Dataset excerpts:

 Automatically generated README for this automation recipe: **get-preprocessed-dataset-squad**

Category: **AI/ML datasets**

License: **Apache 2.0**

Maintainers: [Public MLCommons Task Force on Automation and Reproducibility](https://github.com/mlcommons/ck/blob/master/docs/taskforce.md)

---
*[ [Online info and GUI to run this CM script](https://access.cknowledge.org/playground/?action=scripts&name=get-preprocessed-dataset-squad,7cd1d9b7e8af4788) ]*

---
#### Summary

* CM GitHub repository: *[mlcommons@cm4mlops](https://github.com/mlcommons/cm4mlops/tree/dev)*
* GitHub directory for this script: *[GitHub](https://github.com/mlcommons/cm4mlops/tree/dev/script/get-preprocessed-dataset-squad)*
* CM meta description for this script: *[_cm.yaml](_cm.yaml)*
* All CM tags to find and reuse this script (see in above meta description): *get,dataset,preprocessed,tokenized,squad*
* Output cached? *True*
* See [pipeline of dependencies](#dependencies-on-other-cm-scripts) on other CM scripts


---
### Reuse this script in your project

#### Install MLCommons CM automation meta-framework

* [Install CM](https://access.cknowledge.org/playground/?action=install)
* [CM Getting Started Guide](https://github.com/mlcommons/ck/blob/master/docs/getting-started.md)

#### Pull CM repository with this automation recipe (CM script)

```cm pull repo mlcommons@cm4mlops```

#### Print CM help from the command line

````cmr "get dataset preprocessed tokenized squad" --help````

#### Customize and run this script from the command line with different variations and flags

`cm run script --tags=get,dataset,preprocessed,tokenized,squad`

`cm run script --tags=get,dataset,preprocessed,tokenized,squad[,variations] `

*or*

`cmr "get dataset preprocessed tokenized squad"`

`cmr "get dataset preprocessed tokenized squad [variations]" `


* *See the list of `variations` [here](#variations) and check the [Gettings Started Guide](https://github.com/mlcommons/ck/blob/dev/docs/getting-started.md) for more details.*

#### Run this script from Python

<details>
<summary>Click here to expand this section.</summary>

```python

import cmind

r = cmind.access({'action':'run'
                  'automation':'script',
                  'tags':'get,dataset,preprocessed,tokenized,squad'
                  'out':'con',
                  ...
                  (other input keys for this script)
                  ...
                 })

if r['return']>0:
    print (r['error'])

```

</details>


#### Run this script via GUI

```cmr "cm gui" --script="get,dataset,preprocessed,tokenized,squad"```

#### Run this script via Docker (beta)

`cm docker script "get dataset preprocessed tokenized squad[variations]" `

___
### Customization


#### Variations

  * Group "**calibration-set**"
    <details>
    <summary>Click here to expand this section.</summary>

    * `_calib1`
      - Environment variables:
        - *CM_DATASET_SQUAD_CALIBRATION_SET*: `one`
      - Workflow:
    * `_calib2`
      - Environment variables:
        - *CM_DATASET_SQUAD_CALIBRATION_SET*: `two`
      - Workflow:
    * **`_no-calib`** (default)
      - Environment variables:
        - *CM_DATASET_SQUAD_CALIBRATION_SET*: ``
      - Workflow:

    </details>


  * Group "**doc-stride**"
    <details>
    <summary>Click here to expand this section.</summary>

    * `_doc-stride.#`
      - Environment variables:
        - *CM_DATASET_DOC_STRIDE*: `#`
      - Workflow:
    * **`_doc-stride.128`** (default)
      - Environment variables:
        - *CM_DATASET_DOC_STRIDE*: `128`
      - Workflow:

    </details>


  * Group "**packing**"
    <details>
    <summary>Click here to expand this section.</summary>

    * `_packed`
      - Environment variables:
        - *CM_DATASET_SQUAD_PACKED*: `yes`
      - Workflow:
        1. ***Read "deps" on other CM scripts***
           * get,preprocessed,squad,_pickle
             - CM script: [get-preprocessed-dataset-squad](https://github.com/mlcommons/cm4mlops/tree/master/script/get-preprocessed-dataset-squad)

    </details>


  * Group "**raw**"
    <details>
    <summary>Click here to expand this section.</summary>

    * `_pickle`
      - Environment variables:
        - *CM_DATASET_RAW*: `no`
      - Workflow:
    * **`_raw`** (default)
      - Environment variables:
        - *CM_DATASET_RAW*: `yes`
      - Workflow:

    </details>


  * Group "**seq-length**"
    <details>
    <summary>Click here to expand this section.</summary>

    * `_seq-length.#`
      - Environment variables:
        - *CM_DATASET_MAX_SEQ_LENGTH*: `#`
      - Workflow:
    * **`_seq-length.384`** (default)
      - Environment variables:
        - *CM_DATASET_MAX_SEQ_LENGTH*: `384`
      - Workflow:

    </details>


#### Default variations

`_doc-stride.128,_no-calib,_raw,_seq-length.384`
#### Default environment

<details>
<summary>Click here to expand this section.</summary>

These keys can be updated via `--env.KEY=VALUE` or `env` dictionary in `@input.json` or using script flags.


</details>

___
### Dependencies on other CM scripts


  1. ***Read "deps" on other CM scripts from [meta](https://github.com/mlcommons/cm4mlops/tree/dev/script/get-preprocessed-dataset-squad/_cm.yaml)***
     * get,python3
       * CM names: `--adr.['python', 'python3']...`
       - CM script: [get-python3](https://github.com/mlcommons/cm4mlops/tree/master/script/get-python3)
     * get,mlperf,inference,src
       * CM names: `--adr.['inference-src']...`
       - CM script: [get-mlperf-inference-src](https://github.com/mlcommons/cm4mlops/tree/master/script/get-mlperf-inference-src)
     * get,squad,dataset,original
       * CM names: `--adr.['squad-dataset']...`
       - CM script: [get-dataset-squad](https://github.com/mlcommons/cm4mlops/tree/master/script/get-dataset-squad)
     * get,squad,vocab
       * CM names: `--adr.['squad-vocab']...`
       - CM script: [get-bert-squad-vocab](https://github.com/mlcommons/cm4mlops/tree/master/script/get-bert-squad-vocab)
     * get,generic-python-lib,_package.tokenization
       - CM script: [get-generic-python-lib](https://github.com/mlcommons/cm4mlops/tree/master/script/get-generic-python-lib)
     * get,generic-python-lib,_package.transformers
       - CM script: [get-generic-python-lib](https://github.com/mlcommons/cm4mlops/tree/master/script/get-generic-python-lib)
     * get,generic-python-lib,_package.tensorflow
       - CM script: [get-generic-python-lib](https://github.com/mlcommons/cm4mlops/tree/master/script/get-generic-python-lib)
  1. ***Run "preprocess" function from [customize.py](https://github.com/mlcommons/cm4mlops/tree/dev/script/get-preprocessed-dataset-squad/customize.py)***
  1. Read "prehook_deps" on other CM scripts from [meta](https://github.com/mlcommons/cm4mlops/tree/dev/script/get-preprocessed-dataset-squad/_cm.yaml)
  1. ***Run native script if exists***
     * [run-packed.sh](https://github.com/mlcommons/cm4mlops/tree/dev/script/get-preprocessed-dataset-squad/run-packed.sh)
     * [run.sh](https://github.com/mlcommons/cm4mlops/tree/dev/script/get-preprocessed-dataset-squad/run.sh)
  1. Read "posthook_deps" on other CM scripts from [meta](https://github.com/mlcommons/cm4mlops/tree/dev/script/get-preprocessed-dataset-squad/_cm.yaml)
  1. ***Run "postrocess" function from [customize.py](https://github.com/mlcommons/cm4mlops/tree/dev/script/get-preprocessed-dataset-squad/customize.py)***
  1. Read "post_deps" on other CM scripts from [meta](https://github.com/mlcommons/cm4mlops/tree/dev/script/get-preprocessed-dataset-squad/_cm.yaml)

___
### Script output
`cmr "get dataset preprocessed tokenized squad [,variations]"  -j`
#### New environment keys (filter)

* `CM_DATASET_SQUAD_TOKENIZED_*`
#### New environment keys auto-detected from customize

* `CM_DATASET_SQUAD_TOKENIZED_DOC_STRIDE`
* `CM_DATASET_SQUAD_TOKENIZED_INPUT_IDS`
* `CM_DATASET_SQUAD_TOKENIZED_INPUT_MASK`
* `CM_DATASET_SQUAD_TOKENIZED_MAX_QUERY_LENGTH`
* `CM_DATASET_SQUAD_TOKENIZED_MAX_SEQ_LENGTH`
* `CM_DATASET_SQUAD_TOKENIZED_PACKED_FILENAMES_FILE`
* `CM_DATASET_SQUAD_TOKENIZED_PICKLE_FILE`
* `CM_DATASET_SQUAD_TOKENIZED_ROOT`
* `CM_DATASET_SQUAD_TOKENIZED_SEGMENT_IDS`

▸ Work request: Which lines in the entries above contain "getting"? Pull each of them out.

▸ Your solution:
* [CM Getting Started Guide](https://github.com/mlcommons/ck/blob/master/docs/getting-started.md)
* *See the list of `variations` [here](#variations) and check the [Gettings Started Guide](https://github.com/mlcommons/ck/blob/dev/docs/getting-started.md) for more details.*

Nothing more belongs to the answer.